*** Opening of Given information ***
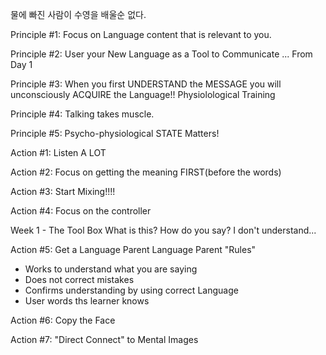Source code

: 


물에 빠진 사람이 수영을 배울순 없다.


Principle #1:
Focus on Language content that is relevant to you.

Principle #2:
User your New Language as a Tool to Communicate ... From Day 1

Principle #3:
When you first UNDERSTAND the MESSAGE
you will unconsciously ACQUIRE the Language!!
Physiolological Training

Principle #4:
Talking takes muscle.

Principle #5:
Psycho-physiological STATE Matters!


Action #1: Listen A LOT

Action #2: Focus on getting the meaning FIRST(before the words)

Action #3: Start Mixing!!!!

Action #4: Focus on the controller

Week 1 - The Tool Box
What is this?
How do you say?
I don't understand...

Action #5: Get a Language Parent
Language Parent "Rules"
- Works to understand what you are saying
- Does not correct mistakes
- Confirms understanding by using correct Language
- User words ths learner knows

Action #6: Copy the Face

Action #7: "Direct Connect" to Mental Images
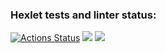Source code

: ### Hexlet tests and linter status:
[![Actions Status](https://github.com/posyavera/backend-project-44/workflows/hexlet-check/badge.svg)](https://github.com/posyavera/backend-project-44/actions)
<a href="https://codeclimate.com/github/posyavera/backend-project-44/maintainability"><img src="https://api.codeclimate.com/v1/badges/2ade11e882455fb65650/maintainability" /></a>
<a href="https://asciinema.org/a/lHqsU5GqoNNhvcLuROoPmcnq1" target="_blank"><img src="https://asciinema.org/a/lHqsU5GqoNNhvcLuROoPmcnq1.svg" /></a>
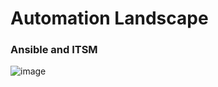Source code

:# Automation Landscape


### Ansible and ITSM


![image](https://user-images.githubusercontent.com/25337881/199380650-8d7f6c98-9426-496f-8700-e3794dc9b789.png)
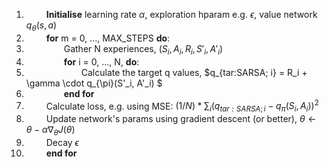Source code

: 1. &ensp;&ensp;&ensp;&ensp; **Initialise** learning rate $\alpha$, exploration hparam e.g. $\epsilon$, value network $q_{\theta}(s, a)$
2. &ensp;&ensp;&ensp;&ensp; **for** m = 0, ..., MAX_STEPS **do**:
3. &ensp;&ensp;&ensp;&ensp;&ensp;&ensp;&ensp;&ensp; Gather N experiences, $(S_i, A_i, R_i, S'_i, A'_i)$
4. &ensp;&ensp;&ensp;&ensp;&ensp;&ensp;&ensp;&ensp; **for** i = 0, ..., N, **do**:
5. &ensp;&ensp;&ensp;&ensp;&ensp;&ensp;&ensp;&ensp;&ensp;&ensp;&ensp;&ensp; Calculate the target q values, $q_{tar:SARSA; i} = R_i + \gamma \cdot q_{\pi}(S'_i, A'_i) $
6. &ensp;&ensp;&ensp;&ensp;&ensp;&ensp;&ensp;&ensp; **end for**
7. &ensp;&ensp;&ensp;&ensp; Calculate loss, e.g. using MSE: $(1/N) * \sum_i{(q_{tar:SARSA; i} - q_{\pi}(S_i, A_i))^2}$
8. &ensp;&ensp;&ensp;&ensp; Update network's params using gradient descent (or better), $\theta \leftarrow \theta - \alpha \nabla_{\theta} J(\theta)$
9. &ensp;&ensp;&ensp;&ensp; Decay $\epsilon$
10. &ensp;&ensp;&ensp;&ensp; **end for** 
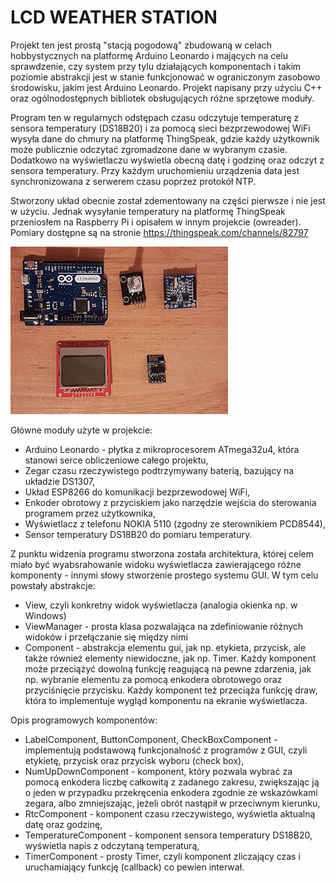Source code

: LCD WEATHER STATION
===
Projekt ten jest prostą "stacją pogodową" zbudowaną w celach hobbystycznych na platformę Arduino Leonardo i mających na celu sprawdzenie, czy system przy tylu działających komponentach i takim poziomie abstrakcji jest w stanie funkcjonować w ograniczonym zasobowo środowisku, jakim jest Arduino Leonardo. Projekt napisany przy użyciu C++ oraz ogólnodostępnych bibliotek obsługujących różne sprzętowe moduły.

Program ten w regularnych odstępach czasu odczytuje temperaturę z sensora temperatury (DS18B20) i za pomocą sieci bezprzewodowej WiFi wysyła dane do chmury na platformę ThingSpeak, gdzie każdy użytkownik może publicznie odczytać zgromadzone dane w wybranym czasie. Dodatkowo na wyświetlaczu wyświetla obecną datę i godzinę oraz odczyt z sensora temperatury. Przy każdym uruchomieniu urządzenia data jest synchronizowana z serwerem czasu poprzez protokół NTP.

Stworzony układ obecnie został zdementowany na części pierwsze i nie jest w użyciu. Jednak wysyłanie temperatury na platformę ThingSpeak przeniosłem na Raspberry Pi i opisałem w innym projekcie (owreader). Pomiary dostępne są na stronie https://thingspeak.com/channels/82797

![Komponenty](komponenty.jpg)

Główne moduły użyte w projekcie:
- Arduino Leonardo - płytka z mikroprocesorem ATmega32u4, która stanowi serce obliczeniowe całego projektu,
- Zegar czasu rzeczywistego podtrzymywany baterią, bazujący na układzie DS1307,
- Układ ESP8266 do komunikacji bezprzewodowej WiFi,
- Enkoder obrotowy z przyciskiem jako narzędzie wejścia do sterowania programem przez użytkownika,
- Wyświetlacz z telefonu NOKIA 5110 (zgodny ze sterownikiem PCD8544),
- Sensor temperatury DS18B20 do pomiaru temperatury.

Z punktu widzenia programu stworzona została architektura, której celem miało być wyabsrahowanie widoku wyświetlacza zawierającego różne komponenty - innymi słowy stworzenie prostego systemu GUI. W tym celu powstały abstrakcje:
* View, czyli konkretny widok wyświetlacza (analogia okienka np. w Windows)
* ViewManager - prosta klasa pozwalająca na zdefiniowanie różnych widoków i przełączanie się między nimi
* Component - abstrakcja elementu gui, jak np. etykieta, przycisk, ale także również elementy niewidoczne, jak np. Timer. Każdy komponent może przeciążyć dowolną funkcję reagującą na pewne zdarzenia, jak np. wybranie elementu za pomocą enkodera obrotowego oraz przyciśnięcie przycisku. Każdy komponent też przeciąża funkcję draw, która to implementuje wygląd komponentu na ekranie wyświetlacza.

Opis programowych komponentów:
* LabelComponent, ButtonComponent, CheckBoxComponent - implementują podstawową funkcjonalność z programów z GUI, czyli etykietę, przycisk oraz przycisk wyboru (check box),
* NumUpDownComponent - komponent, który pozwala wybrać za pomocą enkodera liczbę całkowitą z zadanego zakresu, zwiększając ją o jeden w przypadku przekręcenia enkodera zgodnie ze wskazówkami zegara, albo zmniejszając, jeżeli obrót nastąpił w przeciwnym kierunku,
* RtcComponent - komponent czasu rzeczywistego, wyświetla aktualną datę oraz godzinę,
* TemperatureComponent - komponent sensora temperatury DS18B20, wyświetla napis z odczytaną temperaturą,
* TimerComponent - prosty Timer, czyli komponent zliczający czas i uruchamiający funkcję (callback) co pewien interwał.





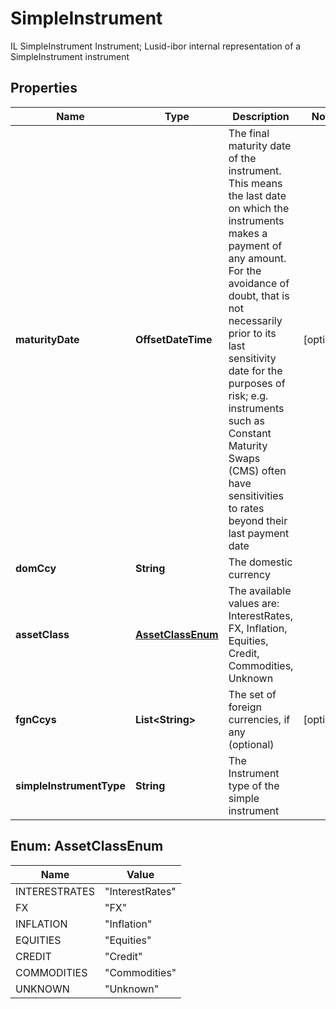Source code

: 

# SimpleInstrument

IL SimpleInstrument Instrument; Lusid-ibor internal representation of a SimpleInstrument instrument

## Properties

Name | Type | Description | Notes
------------ | ------------- | ------------- | -------------
**maturityDate** | **OffsetDateTime** | The final maturity date of the instrument. This means the last date on which the instruments makes a payment of any amount.  For the avoidance of doubt, that is not necessarily prior to its last sensitivity date for the purposes of risk; e.g. instruments such as  Constant Maturity Swaps (CMS) often have sensitivities to rates beyond their last payment date |  [optional]
**domCcy** | **String** | The domestic currency | 
**assetClass** | [**AssetClassEnum**](#AssetClassEnum) | The available values are: InterestRates, FX, Inflation, Equities, Credit, Commodities, Unknown | 
**fgnCcys** | **List&lt;String&gt;** | The set of foreign currencies, if any (optional) |  [optional]
**simpleInstrumentType** | **String** | The Instrument type of the simple instrument | 



## Enum: AssetClassEnum

Name | Value
---- | -----
INTERESTRATES | &quot;InterestRates&quot;
FX | &quot;FX&quot;
INFLATION | &quot;Inflation&quot;
EQUITIES | &quot;Equities&quot;
CREDIT | &quot;Credit&quot;
COMMODITIES | &quot;Commodities&quot;
UNKNOWN | &quot;Unknown&quot;



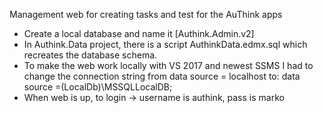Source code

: Management web for creating tasks and test for the AuThink apps

- Create a local database and name it [Authink.Admin.v2] 
- In Authink.Data project, there is a script AuthinkData.edmx.sql which recreates the database schema. 
- To make the web work locally with VS 2017 and newest SSMS I had to change the connection string from data source = localhost to: data source =(LocalDb)\MSSQLLocalDB;
- When web is up, to login -> username is authink, pass is marko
*** Close of Given information ***
**Task details:** Take the lines from the first line of the entries through the line with "Action #1: Listen A LOT", inclusive, and give them again exactly, minus any pictures.

**Answer for the task:**
Source code

: 


물에 빠진 사람이 수영을 배울순 없다.


Principle #1:
Focus on Language content that is relevant to you.

Principle #2:
User your New Language as a Tool to Communicate ... From Day 1

Principle #3:
When you first UNDERSTAND the MESSAGE
you will unconsciously ACQUIRE the Language!!
Physiolological Training

Principle #4:
Talking takes muscle.

Principle #5:
Psycho-physiological STATE Matters!


Action #1: Listen A LOT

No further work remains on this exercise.